▸ **PROBLEM**:
What lines below include the word "connectionmonitortestslistbypeeringservicesample"? Copy each one.

(Data items)
###

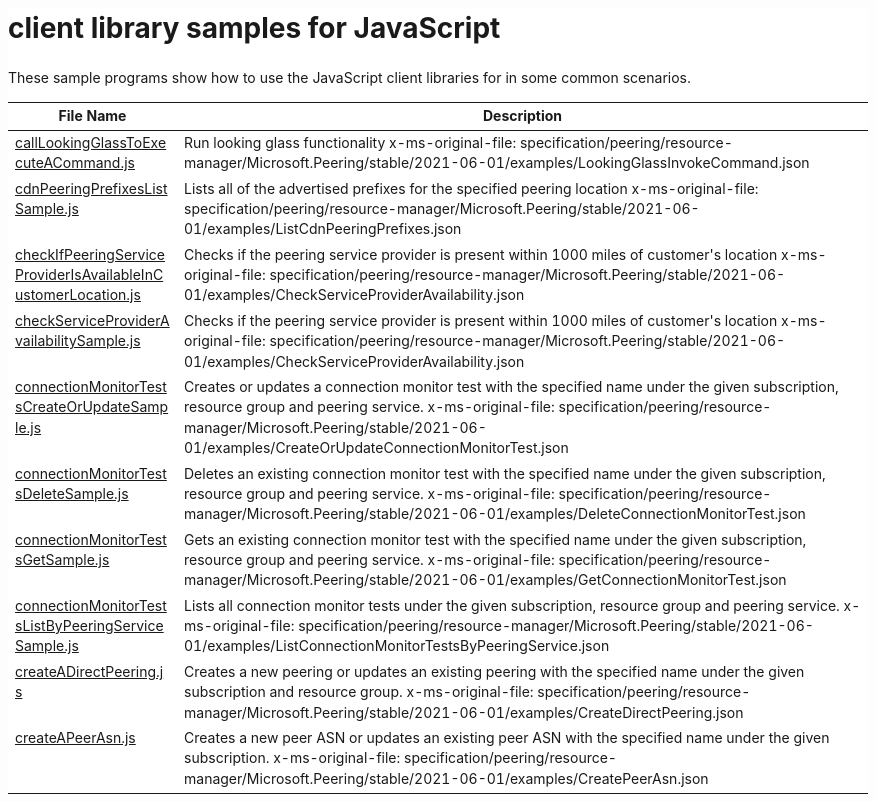 # client library samples for JavaScript

These sample programs show how to use the JavaScript client libraries for in some common scenarios.

| **File Name**                                                                                                                                                                           | **Description**                                                                                                                                                                                                                                                                         |
| --------------------------------------------------------------------------------------------------------------------------------------------------------------------------------------- | --------------------------------------------------------------------------------------------------------------------------------------------------------------------------------------------------------------------------------------------------------------------------------------- |
| [callLookingGlassToExecuteACommand.js][calllookingglasstoexecuteacommand]                                                                                                               | Run looking glass functionality x-ms-original-file: specification/peering/resource-manager/Microsoft.Peering/stable/2021-06-01/examples/LookingGlassInvokeCommand.json                                                                                                                  |
| [cdnPeeringPrefixesListSample.js][cdnpeeringprefixeslistsample]                                                                                                                         | Lists all of the advertised prefixes for the specified peering location x-ms-original-file: specification/peering/resource-manager/Microsoft.Peering/stable/2021-06-01/examples/ListCdnPeeringPrefixes.json                                                                             |
| [checkIfPeeringServiceProviderIsAvailableInCustomerLocation.js][checkifpeeringserviceproviderisavailableincustomerlocation]                                                             | Checks if the peering service provider is present within 1000 miles of customer's location x-ms-original-file: specification/peering/resource-manager/Microsoft.Peering/stable/2021-06-01/examples/CheckServiceProviderAvailability.json                                                |
| [checkServiceProviderAvailabilitySample.js][checkserviceprovideravailabilitysample]                                                                                                     | Checks if the peering service provider is present within 1000 miles of customer's location x-ms-original-file: specification/peering/resource-manager/Microsoft.Peering/stable/2021-06-01/examples/CheckServiceProviderAvailability.json                                                |
| [connectionMonitorTestsCreateOrUpdateSample.js][connectionmonitortestscreateorupdatesample]                                                                                             | Creates or updates a connection monitor test with the specified name under the given subscription, resource group and peering service. x-ms-original-file: specification/peering/resource-manager/Microsoft.Peering/stable/2021-06-01/examples/CreateOrUpdateConnectionMonitorTest.json |
| [connectionMonitorTestsDeleteSample.js][connectionmonitortestsdeletesample]                                                                                                             | Deletes an existing connection monitor test with the specified name under the given subscription, resource group and peering service. x-ms-original-file: specification/peering/resource-manager/Microsoft.Peering/stable/2021-06-01/examples/DeleteConnectionMonitorTest.json          |
| [connectionMonitorTestsGetSample.js][connectionmonitortestsgetsample]                                                                                                                   | Gets an existing connection monitor test with the specified name under the given subscription, resource group and peering service. x-ms-original-file: specification/peering/resource-manager/Microsoft.Peering/stable/2021-06-01/examples/GetConnectionMonitorTest.json                |
| [connectionMonitorTestsListByPeeringServiceSample.js][connectionmonitortestslistbypeeringservicesample]                                                                                 | Lists all connection monitor tests under the given subscription, resource group and peering service. x-ms-original-file: specification/peering/resource-manager/Microsoft.Peering/stable/2021-06-01/examples/ListConnectionMonitorTestsByPeeringService.json                            |
| [createADirectPeering.js][createadirectpeering]                                                                                                                                         | Creates a new peering or updates an existing peering with the specified name under the given subscription and resource group. x-ms-original-file: specification/peering/resource-manager/Microsoft.Peering/stable/2021-06-01/examples/CreateDirectPeering.json                          |
| [createAPeerAsn.js][createapeerasn]                                                                                                                                                     | Creates a new peer ASN or updates an existing peer ASN with the specified name under the given subscription. x-ms-original-file: specification/peering/resource-manager/Microsoft.Peering/stable/2021-06-01/examples/CreatePeerAsn.json                                                 |

[calllookingglasstoexecuteacommand]: https://github.com/Azure/azure-sdk-for-js/blob/main/sdk/peering/arm-peering/samples/v2/javascript/callLookingGlassToExecuteACommand.js
[cdnpeeringprefixeslistsample]: https://github.com/Azure/azure-sdk-for-js/blob/main/sdk/peering/arm-peering/samples/v2/javascript/cdnPeeringPrefixesListSample.js
[checkifpeeringserviceproviderisavailableincustomerlocation]: https://github.com/Azure/azure-sdk-for-js/blob/main/sdk/peering/arm-peering/samples/v2/javascript/checkIfPeeringServiceProviderIsAvailableInCustomerLocation.js
[checkserviceprovideravailabilitysample]: https://github.com/Azure/azure-sdk-for-js/blob/main/sdk/peering/arm-peering/samples/v2/javascript/checkServiceProviderAvailabilitySample.js
[connectionmonitortestscreateorupdatesample]: https://github.com/Azure/azure-sdk-for-js/blob/main/sdk/peering/arm-peering/samples/v2/javascript/connectionMonitorTestsCreateOrUpdateSample.js
[connectionmonitortestsdeletesample]: https://github.com/Azure/azure-sdk-for-js/blob/main/sdk/peering/arm-peering/samples/v2/javascript/connectionMonitorTestsDeleteSample.js
[connectionmonitortestsgetsample]: https://github.com/Azure/azure-sdk-for-js/blob/main/sdk/peering/arm-peering/samples/v2/javascript/connectionMonitorTestsGetSample.js
[connectionmonitortestslistbypeeringservicesample]: https://github.com/Azure/azure-sdk-for-js/blob/main/sdk/peering/arm-peering/samples/v2/javascript/connectionMonitorTestsListByPeeringServiceSample.js
[createadirectpeering]: https://github.com/Azure/azure-sdk-for-js/blob/main/sdk/peering/arm-peering/samples/v2/javascript/createADirectPeering.js
[createapeerasn]: https://github.com/Azure/azure-sdk-for-js/blob/main/sdk/peering/arm-peering/samples/v2/javascript/createAPeerAsn.js
[createapeeringservice]: https://github.com/Azure/azure-sdk-for-js/blob/main/sdk/peering/arm-peering/samples/v2/javascript/createAPeeringService.js
[createapeeringwithexchangerouteserver]: https://github.com/Azure/azure-sdk-for-js/blob/main/sdk/peering/arm-peering/samples/v2/javascript/createAPeeringWithExchangeRouteServer.js
[createanexchangepeering]: https://github.com/Azure/azure-sdk-for-js/blob/main/sdk/peering/arm-peering/samples/v2/javascript/createAnExchangePeering.js
[createorupdateaprefixforthepeeringservice]: https://github.com/Azure/azure-sdk-for-js/blob/main/sdk/peering/arm-peering/samples/v2/javascript/createOrUpdateAPrefixForThePeeringService.js
[createorupdatearegisteredasnforthepeering]: https://github.com/Azure/azure-sdk-for-js/blob/main/sdk/peering/arm-peering/samples/v2/javascript/createOrUpdateARegisteredAsnForThePeering.js
[createorupdatearegisteredprefixforthepeering]: https://github.com/Azure/azure-sdk-for-js/blob/main/sdk/peering/arm-peering/samples/v2/javascript/createOrUpdateARegisteredPrefixForThePeering.js
[createorupdateconnectionmonitortest]: https://github.com/Azure/azure-sdk-for-js/blob/main/sdk/peering/arm-peering/samples/v2/javascript/createOrUpdateConnectionMonitorTest.js
[deleteapeerasn]: https://github.com/Azure/azure-sdk-for-js/blob/main/sdk/peering/arm-peering/samples/v2/javascript/deleteAPeerAsn.js
[deleteapeering]: https://github.com/Azure/azure-sdk-for-js/blob/main/sdk/peering/arm-peering/samples/v2/javascript/deleteAPeering.js
[deleteapeeringservice]: https://github.com/Azure/azure-sdk-for-js/blob/main/sdk/peering/arm-peering/samples/v2/javascript/deleteAPeeringService.js
[deleteaprefixassociatedwiththepeeringservice]: https://github.com/Azure/azure-sdk-for-js/blob/main/sdk/peering/arm-peering/samples/v2/javascript/deleteAPrefixAssociatedWithThePeeringService.js
[deleteconnectionmonitortest]: https://github.com/Azure/azure-sdk-for-js/blob/main/sdk/peering/arm-peering/samples/v2/javascript/deleteConnectionMonitorTest.js
[deletesaregisteredasnassociatedwiththepeering]: https://github.com/Azure/azure-sdk-for-js/blob/main/sdk/peering/arm-peering/samples/v2/javascript/deletesARegisteredAsnAssociatedWithThePeering.js
[deletesaregisteredprefixassociatedwiththepeering]: https://github.com/Azure/azure-sdk-for-js/blob/main/sdk/peering/arm-peering/samples/v2/javascript/deletesARegisteredPrefixAssociatedWithThePeering.js
[getapeerasn]: https://github.com/Azure/azure-sdk-for-js/blob/main/sdk/peering/arm-peering/samples/v2/javascript/getAPeerAsn.js
[getapeering]: https://github.com/Azure/azure-sdk-for-js/blob/main/sdk/peering/arm-peering/samples/v2/javascript/getAPeering.js
[getapeeringservice]: https://github.com/Azure/azure-sdk-for-js/blob/main/sdk/peering/arm-peering/samples/v2/javascript/getAPeeringService.js
[getaprefixassociatedwiththepeeringservice]: https://github.com/Azure/azure-sdk-for-js/blob/main/sdk/peering/arm-peering/samples/v2/javascript/getAPrefixAssociatedWithThePeeringService.js
[getaregisteredasnassociatedwiththepeering]: https://github.com/Azure/azure-sdk-for-js/blob/main/sdk/peering/arm-peering/samples/v2/javascript/getARegisteredAsnAssociatedWithThePeering.js
[getaregisteredprefixassociatedwiththepeering]: https://github.com/Azure/azure-sdk-for-js/blob/main/sdk/peering/arm-peering/samples/v2/javascript/getARegisteredPrefixAssociatedWithThePeering.js
[getconnectionmonitortest]: https://github.com/Azure/azure-sdk-for-js/blob/main/sdk/peering/arm-peering/samples/v2/javascript/getConnectionMonitorTest.js
[initializepeeringserviceforconnectionmonitorfunctionality]: https://github.com/Azure/azure-sdk-for-js/blob/main/sdk/peering/arm-peering/samples/v2/javascript/initializePeeringServiceForConnectionMonitorFunctionality.js
[legacypeeringslistsample]: https://github.com/Azure/azure-sdk-for-js/blob/main/sdk/peering/arm-peering/samples/v2/javascript/legacyPeeringsListSample.js
[listallconnectionmonitortestsassociatedwiththepeeringservice]: https://github.com/Azure/azure-sdk-for-js/blob/main/sdk/peering/arm-peering/samples/v2/javascript/listAllConnectionMonitorTestsAssociatedWithThePeeringService.js
[listallthecdnpeeringprefixesadvertisedataparticularpeeringlocation]: https://github.com/Azure/azure-sdk-for-js/blob/main/sdk/peering/arm-peering/samples/v2/javascript/listAllTheCdnPeeringPrefixesAdvertisedAtAParticularPeeringLocation.js
[listalltheprefixesassociatedwiththepeeringservice]: https://github.com/Azure/azure-sdk-for-js/blob/main/sdk/peering/arm-peering/samples/v2/javascript/listAllThePrefixesAssociatedWithThePeeringService.js
[listalltheregisteredasnsassociatedwiththepeering]: https://github.com/Azure/azure-sdk-for-js/blob/main/sdk/peering/arm-peering/samples/v2/javascript/listAllTheRegisteredAsNsAssociatedWithThePeering.js
[listalltheregisteredprefixesassociatedwiththepeering]: https://github.com/Azure/azure-sdk-for-js/blob/main/sdk/peering/arm-peering/samples/v2/javascript/listAllTheRegisteredPrefixesAssociatedWithThePeering.js
[listdirectpeeringlocations]: https://github.com/Azure/azure-sdk-for-js/blob/main/sdk/peering/arm-peering/samples/v2/javascript/listDirectPeeringLocations.js
[listexchangepeeringlocations]: https://github.com/Azure/azure-sdk-for-js/blob/main/sdk/peering/arm-peering/samples/v2/javascript/listExchangePeeringLocations.js
[listlegacypeerings]: https://github.com/Azure/azure-sdk-for-js/blob/main/sdk/peering/arm-peering/samples/v2/javascript/listLegacyPeerings.js
[listpeerasnsinasubscription]: https://github.com/Azure/azure-sdk-for-js/blob/main/sdk/peering/arm-peering/samples/v2/javascript/listPeerAsNsInASubscription.js
[listpeeringoperations]: https://github.com/Azure/azure-sdk-for-js/blob/main/sdk/peering/arm-peering/samples/v2/javascript/listPeeringOperations.js
[listpeeringservicecountries]: https://github.com/Azure/azure-sdk-for-js/blob/main/sdk/peering/arm-peering/samples/v2/javascript/listPeeringServiceCountries.js
[listpeeringservicelocations]: https://github.com/Azure/azure-sdk-for-js/blob/main/sdk/peering/arm-peering/samples/v2/javascript/listPeeringServiceLocations.js
[listpeeringserviceproviders]: https://github.com/Azure/azure-sdk-for-js/blob/main/sdk/peering/arm-peering/samples/v2/javascript/listPeeringServiceProviders.js
[listpeeringservicesinaresourcegroup]: https://github.com/Azure/azure-sdk-for-js/blob/main/sdk/peering/arm-peering/samples/v2/javascript/listPeeringServicesInAResourceGroup.js
[listpeeringservicesinasubscription]: https://github.com/Azure/azure-sdk-for-js/blob/main/sdk/peering/arm-peering/samples/v2/javascript/listPeeringServicesInASubscription.js
[listpeeringsinaresourcegroup]: https://github.com/Azure/azure-sdk-for-js/blob/main/sdk/peering/arm-peering/samples/v2/javascript/listPeeringsInAResourceGroup.js
[listpeeringsinasubscription]: https://github.com/Azure/azure-sdk-for-js/blob/main/sdk/peering/arm-peering/samples/v2/javascript/listPeeringsInASubscription.js
[liststheprefixesreceivedoverthespecifiedpeeringunderthegivensubscriptionandresourcegroup]: https://github.com/Azure/azure-sdk-for-js/blob/main/sdk/peering/arm-peering/samples/v2/javascript/listsThePrefixesReceivedOverTheSpecifiedPeeringUnderTheGivenSubscriptionAndResourceGroup.js
[lookingglassinvokesample]: https://github.com/Azure/azure-sdk-for-js/blob/main/sdk/peering/arm-peering/samples/v2/javascript/lookingGlassInvokeSample.js
[operationslistsample]: https://github.com/Azure/azure-sdk-for-js/blob/main/sdk/peering/arm-peering/samples/v2/javascript/operationsListSample.js
[peerasnscreateorupdatesample]: https://github.com/Azure/azure-sdk-for-js/blob/main/sdk/peering/arm-peering/samples/v2/javascript/peerAsnsCreateOrUpdateSample.js
[peerasnsdeletesample]: https://github.com/Azure/azure-sdk-for-js/blob/main/sdk/peering/arm-peering/samples/v2/javascript/peerAsnsDeleteSample.js
[peerasnsgetsample]: https://github.com/Azure/azure-sdk-for-js/blob/main/sdk/peering/arm-peering/samples/v2/javascript/peerAsnsGetSample.js
[peerasnslistbysubscriptionsample]: https://github.com/Azure/azure-sdk-for-js/blob/main/sdk/peering/arm-peering/samples/v2/javascript/peerAsnsListBySubscriptionSample.js
[peeringlocationslistsample]: https://github.com/Azure/azure-sdk-for-js/blob/main/sdk/peering/arm-peering/samples/v2/javascript/peeringLocationsListSample.js
[peeringservicecountrieslistsample]: https://github.com/Azure/azure-sdk-for-js/blob/main/sdk/peering/arm-peering/samples/v2/javascript/peeringServiceCountriesListSample.js
[peeringservicelocationslistsample]: https://github.com/Azure/azure-sdk-for-js/blob/main/sdk/peering/arm-peering/samples/v2/javascript/peeringServiceLocationsListSample.js
[peeringserviceproviderslistsample]: https://github.com/Azure/azure-sdk-for-js/blob/main/sdk/peering/arm-peering/samples/v2/javascript/peeringServiceProvidersListSample.js
[peeringservicescreateorupdatesample]: https://github.com/Azure/azure-sdk-for-js/blob/main/sdk/peering/arm-peering/samples/v2/javascript/peeringServicesCreateOrUpdateSample.js
[peeringservicesdeletesample]: https://github.com/Azure/azure-sdk-for-js/blob/main/sdk/peering/arm-peering/samples/v2/javascript/peeringServicesDeleteSample.js
[peeringservicesgetsample]: https://github.com/Azure/azure-sdk-for-js/blob/main/sdk/peering/arm-peering/samples/v2/javascript/peeringServicesGetSample.js
[peeringservicesinitializeconnectionmonitorsample]: https://github.com/Azure/azure-sdk-for-js/blob/main/sdk/peering/arm-peering/samples/v2/javascript/peeringServicesInitializeConnectionMonitorSample.js
[peeringserviceslistbyresourcegroupsample]: https://github.com/Azure/azure-sdk-for-js/blob/main/sdk/peering/arm-peering/samples/v2/javascript/peeringServicesListByResourceGroupSample.js
[peeringserviceslistbysubscriptionsample]: https://github.com/Azure/azure-sdk-for-js/blob/main/sdk/peering/arm-peering/samples/v2/javascript/peeringServicesListBySubscriptionSample.js
[peeringservicesupdatesample]: https://github.com/Azure/azure-sdk-for-js/blob/main/sdk/peering/arm-peering/samples/v2/javascript/peeringServicesUpdateSample.js
[peeringscreateorupdatesample]: https://github.com/Azure/azure-sdk-for-js/blob/main/sdk/peering/arm-peering/samples/v2/javascript/peeringsCreateOrUpdateSample.js
[peeringsdeletesample]: https://github.com/Azure/azure-sdk-for-js/blob/main/sdk/peering/arm-peering/samples/v2/javascript/peeringsDeleteSample.js
[peeringsgetsample]: https://github.com/Azure/azure-sdk-for-js/blob/main/sdk/peering/arm-peering/samples/v2/javascript/peeringsGetSample.js
[peeringslistbyresourcegroupsample]: https://github.com/Azure/azure-sdk-for-js/blob/main/sdk/peering/arm-peering/samples/v2/javascript/peeringsListByResourceGroupSample.js
[peeringslistbysubscriptionsample]: https://github.com/Azure/azure-sdk-for-js/blob/main/sdk/peering/arm-peering/samples/v2/javascript/peeringsListBySubscriptionSample.js
[peeringsupdatesample]: https://github.com/Azure/azure-sdk-for-js/blob/main/sdk/peering/arm-peering/samples/v2/javascript/peeringsUpdateSample.js
[prefixescreateorupdatesample]: https://github.com/Azure/azure-sdk-for-js/blob/main/sdk/peering/arm-peering/samples/v2/javascript/prefixesCreateOrUpdateSample.js
[prefixesdeletesample]: https://github.com/Azure/azure-sdk-for-js/blob/main/sdk/peering/arm-peering/samples/v2/javascript/prefixesDeleteSample.js
[prefixesgetsample]: https://github.com/Azure/azure-sdk-for-js/blob/main/sdk/peering/arm-peering/samples/v2/javascript/prefixesGetSample.js
[prefixeslistbypeeringservicesample]: https://github.com/Azure/azure-sdk-for-js/blob/main/sdk/peering/arm-peering/samples/v2/javascript/prefixesListByPeeringServiceSample.js
[receivedrouteslistbypeeringsample]: https://github.com/Azure/azure-sdk-for-js/blob/main/sdk/peering/arm-peering/samples/v2/javascript/receivedRoutesListByPeeringSample.js
[registeredasnscreateorupdatesample]: https://github.com/Azure/azure-sdk-for-js/blob/main/sdk/peering/arm-peering/samples/v2/javascript/registeredAsnsCreateOrUpdateSample.js
[registeredasnsdeletesample]: https://github.com/Azure/azure-sdk-for-js/blob/main/sdk/peering/arm-peering/samples/v2/javascript/registeredAsnsDeleteSample.js
[registeredasnsgetsample]: https://github.com/Azure/azure-sdk-for-js/blob/main/sdk/peering/arm-peering/samples/v2/javascript/registeredAsnsGetSample.js
[registeredasnslistbypeeringsample]: https://github.com/Azure/azure-sdk-for-js/blob/main/sdk/peering/arm-peering/samples/v2/javascript/registeredAsnsListByPeeringSample.js
[registeredprefixescreateorupdatesample]: https://github.com/Azure/azure-sdk-for-js/blob/main/sdk/peering/arm-peering/samples/v2/javascript/registeredPrefixesCreateOrUpdateSample.js
[registeredprefixesdeletesample]: https://github.com/Azure/azure-sdk-for-js/blob/main/sdk/peering/arm-peering/samples/v2/javascript/registeredPrefixesDeleteSample.js
[registeredprefixesgetsample]: https://github.com/Azure/azure-sdk-for-js/blob/main/sdk/peering/arm-peering/samples/v2/javascript/registeredPrefixesGetSample.js
[registeredprefixeslistbypeeringsample]: https://github.com/Azure/azure-sdk-for-js/blob/main/sdk/peering/arm-peering/samples/v2/javascript/registeredPrefixesListByPeeringSample.js
[updatepeeringservicetags]: https://github.com/Azure/azure-sdk-for-js/blob/main/sdk/peering/arm-peering/samples/v2/javascript/updatePeeringServiceTags.js
[updatepeeringtags]: https://github.com/Azure/azure-sdk-for-js/blob/main/sdk/peering/arm-peering/samples/v2/javascript/updatePeeringTags.js
[apiref]: https://docs.microsoft.com/javascript/api/@azure/arm-peering?view=azure-node-preview
[freesub]: https://azure.microsoft.com/free/
[package]: https://github.com/Azure/azure-sdk-for-js/tree/main/sdk/peering/arm-peering/README.md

###

▸ **RESPONSE BELOW**:
| [connectionMonitorTestsListByPeeringServiceSample.js][connectionmonitortestslistbypeeringservicesample]                                                                                 | Lists all connection monitor tests under the given subscription, resource group and peering service. x-ms-original-file: specification/peering/resource-manager/Microsoft.Peering/stable/2021-06-01/examples/ListConnectionMonitorTestsByPeeringService.json                            |
[connectionmonitortestslistbypeeringservicesample]: https://github.com/Azure/azure-sdk-for-js/blob/main/sdk/peering/arm-peering/samples/v2/javascript/connectionMonitorTestsListByPeeringServiceSample.js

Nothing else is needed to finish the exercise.